The Florida Supreme Court held that the fact a drug detection dog has been trained and certified to detect narcotics, standing alone, is not enough to demonstrate reliability of the dog.  The Court required that the state present evidence of the dogs certification records, an explanation of the meaning of the training and certification, field performance records (including unverified alerts), and evidence of the experience of the dogs handler.

One of the foundation for the defenses argument was that a K-9 sniff is similar to where probable cause is based on information provided by informants, whereas the part of the informant’s reliability is in the informant’s past reliability.  Similarly, the K-9’s reliability to alert to illegal substances within the vehicle is crucial to determining whether probable cause exists.  If a dog is unreliable then the dog’s alert, by itself, does not indicate that drugs are probably present in the vehicle.  To remedy this, evidence of a dog’s performance in the field is part of the court’s evaluation of the dog’s reliability under the totality of the circumstances analysis.

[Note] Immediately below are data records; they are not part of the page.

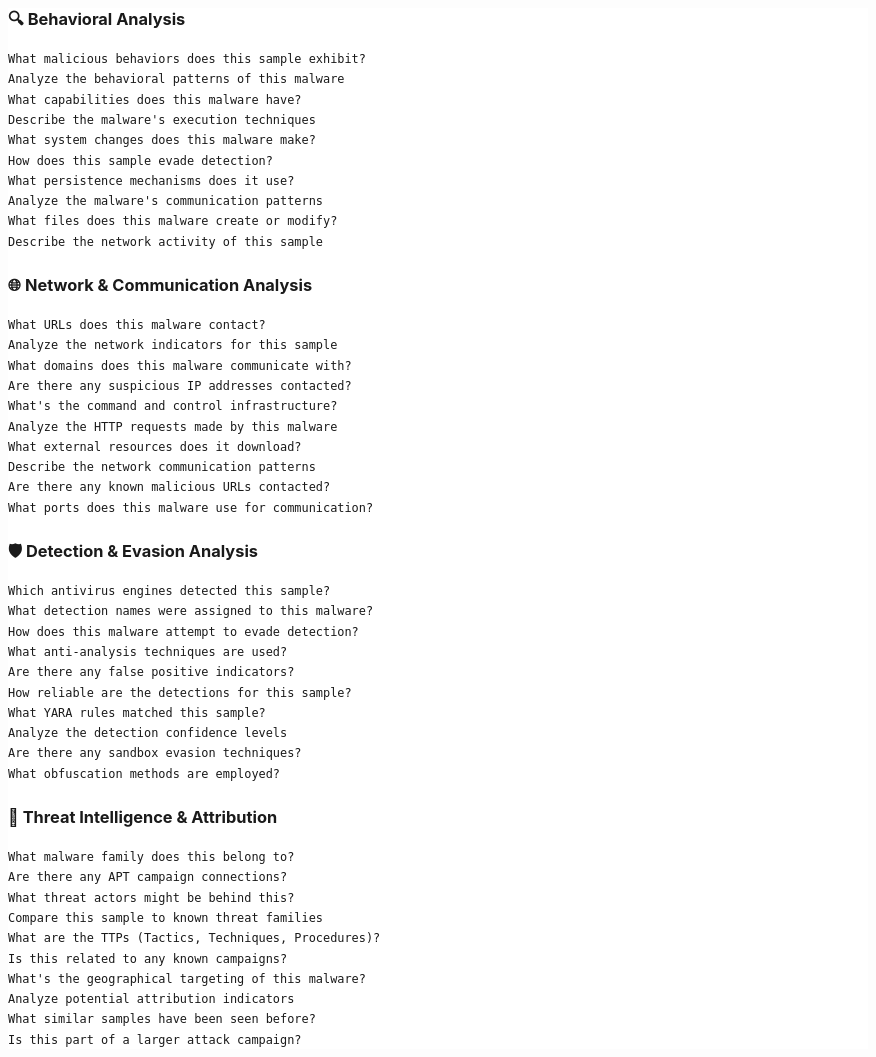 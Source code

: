 ### 🔍 **Behavioral Analysis**
```
What malicious behaviors does this sample exhibit?
Analyze the behavioral patterns of this malware
What capabilities does this malware have?
Describe the malware's execution techniques
What system changes does this malware make?
How does this sample evade detection?
What persistence mechanisms does it use?
Analyze the malware's communication patterns
What files does this malware create or modify?
Describe the network activity of this sample
```

### 🌐 **Network & Communication Analysis**
```
What URLs does this malware contact?
Analyze the network indicators for this sample
What domains does this malware communicate with?
Are there any suspicious IP addresses contacted?
What's the command and control infrastructure?
Analyze the HTTP requests made by this malware
What external resources does it download?
Describe the network communication patterns
Are there any known malicious URLs contacted?
What ports does this malware use for communication?
```

### 🛡️ **Detection & Evasion Analysis**
```
Which antivirus engines detected this sample?
What detection names were assigned to this malware?
How does this malware attempt to evade detection?
What anti-analysis techniques are used?
Are there any false positive indicators?
How reliable are the detections for this sample?
What YARA rules matched this sample?
Analyze the detection confidence levels
Are there any sandbox evasion techniques?
What obfuscation methods are employed?
```

### 🔗 **Threat Intelligence & Attribution**
```
What malware family does this belong to?
Are there any APT campaign connections?
What threat actors might be behind this?
Compare this sample to known threat families
What are the TTPs (Tactics, Techniques, Procedures)?
Is this related to any known campaigns?
What's the geographical targeting of this malware?
Analyze potential attribution indicators
What similar samples have been seen before?
Is this part of a larger attack campaign?
```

During oral arguments at the U.S. Supreme Court, the Justices did not appear interested in restricting the use of drug-sniffing dogs as a general police practice and was not impressed with the theory that a well trained dog would not be reliable working in the field.  It seems that you may be able raise questions of a dog’s training, certification, and its past reliability in the field, however, the Court was not going to make that an absolute mandate as  basis for probable cause to conduct a warrantless search based only on the dog’s alert.